Regional Victoria has entered the third step of its coronavirus road to recovery, with locals now allowed to holiday and visit certain outdoor entertainment and attractions.
As of 11:59pm Wednesday, trading restrictions for regional accommodation hotels, caravan parks and campgrounds have been eased, enabling them to welcome regional guests back to their favourite holiday spots.
Regional Victorians are now able to go on holiday in regional Victoria. According to the state government, this includes being able to book accommodation with the people they live with, their intimate partners, or the household they have formed a ‘bubble’ with.
People who live in metropolitan Melbourne cannot go on holiday, yet, and face new fines of up to $4,957 for travelling to regional Victoria.
Travellers originating in regional Victoria, however, can transit through Melbourne to get where they need to go.
Some outdoor entertainment and attractions – including zoos, drive-in cinemas and open-air attractions – will be allowed to resume if they have COVID-safe plans in place and in line with other restrictions, including density limits.
Restrictions will continue to apply to the reasons regional Victorians can travel to metropolitan Melbourne, with the city currently in first step restrictions.
Travellers can only visit metropolitan Melbourne for “care or compassionate reasons”, “permitted work or study”, or for necessary goods or services, if this is the closest service or shop to their homes.
Victoria’s peak tourism accommodation body welcomed the Andrews government’s announcement that trading restrictions in place for regional accommodation hotels would be eased.
Tourism Accommodation Australia (TAA) Victoria general manager Dougal Hollis said all hoteliers in regional Victoria were pleased to take the first positive steps towards normality.
“Regional Victorians should be congratulated for achieving this significant milestone,” he said.

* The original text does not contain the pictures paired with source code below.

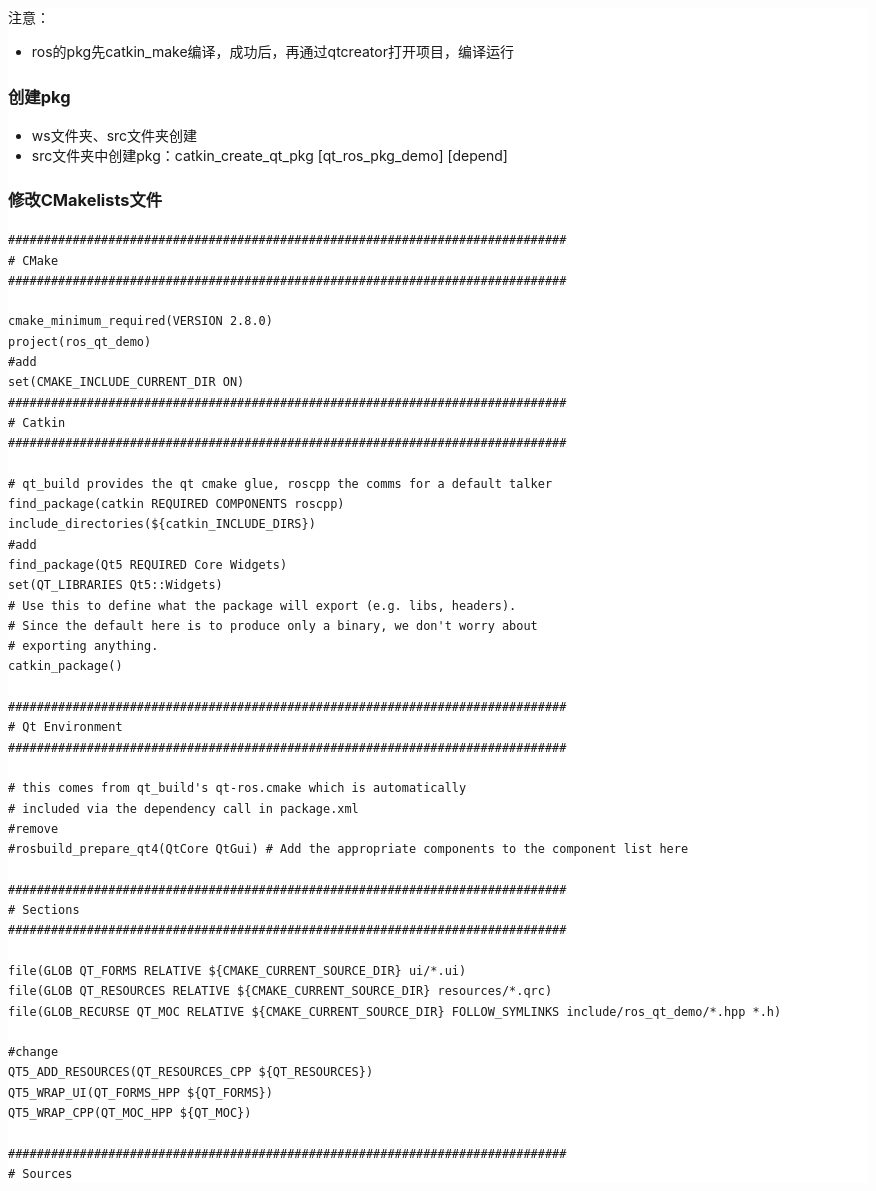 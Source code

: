 

注意：

- ros的pkg先catkin_make编译，成功后，再通过qtcreator打开项目，编译运行

### 创建pkg

- ws文件夹、src文件夹创建
- src文件夹中创建pkg：catkin_create_qt_pkg  [qt_ros_pkg_demo]  [depend]





### 修改CMakelists文件



```shell
##############################################################################
# CMake
##############################################################################

cmake_minimum_required(VERSION 2.8.0)
project(ros_qt_demo)
#add
set(CMAKE_INCLUDE_CURRENT_DIR ON)
##############################################################################
# Catkin
##############################################################################

# qt_build provides the qt cmake glue, roscpp the comms for a default talker
find_package(catkin REQUIRED COMPONENTS roscpp)
include_directories(${catkin_INCLUDE_DIRS})
#add
find_package(Qt5 REQUIRED Core Widgets)
set(QT_LIBRARIES Qt5::Widgets)
# Use this to define what the package will export (e.g. libs, headers).
# Since the default here is to produce only a binary, we don't worry about
# exporting anything. 
catkin_package()

##############################################################################
# Qt Environment
##############################################################################

# this comes from qt_build's qt-ros.cmake which is automatically 
# included via the dependency call in package.xml
#remove
#rosbuild_prepare_qt4(QtCore QtGui) # Add the appropriate components to the component list here

##############################################################################
# Sections
##############################################################################

file(GLOB QT_FORMS RELATIVE ${CMAKE_CURRENT_SOURCE_DIR} ui/*.ui)
file(GLOB QT_RESOURCES RELATIVE ${CMAKE_CURRENT_SOURCE_DIR} resources/*.qrc)
file(GLOB_RECURSE QT_MOC RELATIVE ${CMAKE_CURRENT_SOURCE_DIR} FOLLOW_SYMLINKS include/ros_qt_demo/*.hpp *.h)

#change
QT5_ADD_RESOURCES(QT_RESOURCES_CPP ${QT_RESOURCES})
QT5_WRAP_UI(QT_FORMS_HPP ${QT_FORMS})
QT5_WRAP_CPP(QT_MOC_HPP ${QT_MOC})

##############################################################################
# Sources
```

“Accommodation providers can’t wait to share in their celebrations as people return to their favourite regional hotels to reconnect with family and friends and restore a sense of normality and balance in their lives.”
Hollis said hoteliers appreciated that they had been entrusted with an important responsibility to re-open in a COVID-safe and sustainable way and stand ready to meet this challenge.
“Their success in doing so will instil community confidence and provide a pathway for Melbourne metropolitan accommodation hotels to follow, and hopefully soon regional accommodation providers will again safely be welcoming guests from Melbourne itself,” he said.
TAA national chief executive Michael Johnson said the announcement was great news for hotels in regional Victoria.
“Accommodation providers will cherish the opportunity to reopen for business, re-engage their teams and get back to providing the high standards of hospitality and memorable guest experiences they are renowned for,” he said.
TAA Victoria and the Australian Hotels Association Victoria said they would now work with government to flesh out further details of the announcement and provide operational clarity for Victoria’s regional accommodation hotel network.
Subject to public health advice, from 23 November if Victoria gets to zero new cases state-wide for 14 days, the state will move to the last step of its roadmap to coronavirus recovery.
Following this phase, Victoria will enter ‘COVID Normal’ when there are no new cases for 28 days across the state and no active cases (statewide) and no outbreaks of concern in other states and territories.